Exercise →
Find the line in the entries below that contains "declared minimum VRAM". Repeat it exactly, and every line after it through the line that contains "closed judges are".

Supplied material →
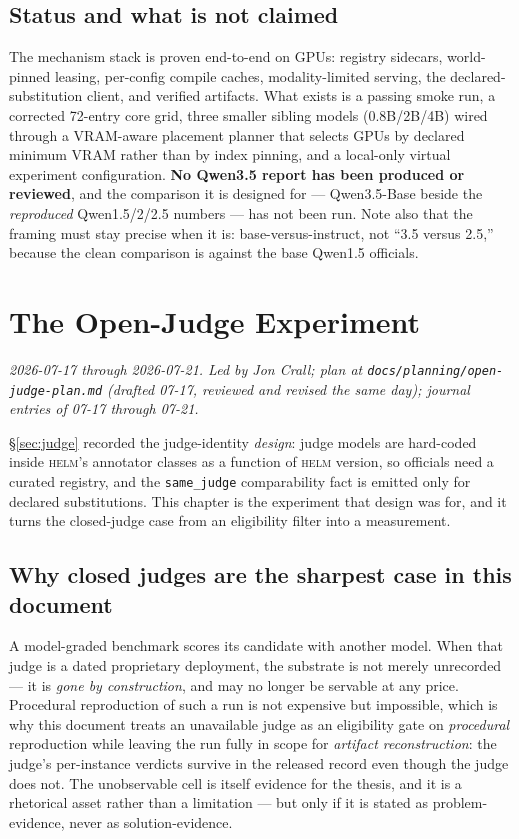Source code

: \documentclass[11pt]{report}
\newcommand{\code}[1]{\texttt{#1}}
\newcommand{\file}[1]{\texttt{#1}}
\begin{document}
\section{Status and what is not claimed}

The mechanism stack is proven end-to-end on GPUs: registry sidecars, world-pinned
leasing, per-config compile caches, modality-limited serving, the declared-
substitution client, and verified artifacts. What exists is a passing smoke run, a
corrected 72-entry core grid, three smaller sibling models
(0.8B/2B/4B) wired through a VRAM-aware placement planner that selects GPUs by
declared minimum VRAM rather than by index pinning, and a local-only virtual
experiment configuration. \textbf{No Qwen3.5 report has been produced or reviewed},
and the comparison it is designed for --- Qwen3.5-Base beside the \emph{reproduced}
Qwen1.5/2/2.5 numbers --- has not been run. Note also that the framing must stay
precise when it is: base-versus-instruct, not ``3.5 versus 2.5,'' because the clean
comparison is against the base Qwen1.5 officials.

\chapter{The Open-Judge Experiment}
\label{chap:openjudge}

\emph{2026-07-17 through 2026-07-21. Led by Jon Crall; plan at
\file{docs/planning/open-judge-plan.md} (drafted 07-17, reviewed and revised the
same day); journal entries of 07-17 through 07-21.}

\S\ref{sec:judge} recorded the judge-identity \emph{design}: judge models are
hard-coded inside \textsc{helm}'s annotator classes as a function of \textsc{helm}
version, so officials need a curated registry, and the \code{same\_judge}
comparability fact is emitted only for declared substitutions. This chapter is the
experiment that design was for, and it turns the closed-judge case from an
eligibility filter into a measurement.

\section{Why closed judges are the sharpest case in this document}

A model-graded benchmark scores its candidate with another model. When that judge is
a dated proprietary deployment, the substrate is not merely unrecorded --- it is
\emph{gone by construction}, and may no longer be servable at any price. Procedural
reproduction of such a run is not expensive but impossible, which is why this
document treats an unavailable judge as an eligibility gate on \emph{procedural}
reproduction while leaving the run fully in scope for \emph{artifact
reconstruction}: the judge's per-instance verdicts survive in the released record
even though the judge does not. The unobservable cell is itself evidence for the
thesis, and it is a rhetorical asset rather than a limitation --- but only if it is
stated as problem-evidence, never as solution-evidence.
\end{document}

Response to this task →
declared minimum VRAM rather than by index pinning, and a local-only virtual
experiment configuration. \textbf{No Qwen3.5 report has been produced or reviewed},
and the comparison it is designed for --- Qwen3.5-Base beside the \emph{reproduced}
Qwen1.5/2/2.5 numbers --- has not been run. Note also that the framing must stay
precise when it is: base-versus-instruct, not ``3.5 versus 2.5,'' because the clean
comparison is against the base Qwen1.5 officials.

\chapter{The Open-Judge Experiment}
\label{chap:openjudge}

\emph{2026-07-17 through 2026-07-21. Led by Jon Crall; plan at
\file{docs/planning/open-judge-plan.md} (drafted 07-17, reviewed and revised the
same day); journal entries of 07-17 through 07-21.}

\S\ref{sec:judge} recorded the judge-identity \emph{design}: judge models are
hard-coded inside \textsc{helm}'s annotator classes as a function of \textsc{helm}
version, so officials need a curated registry, and the \code{same\_judge}
comparability fact is emitted only for declared substitutions. This chapter is the
experiment that design was for, and it turns the closed-judge case from an
eligibility filter into a measurement.

\section{Why closed judges are the sharpest case in this document}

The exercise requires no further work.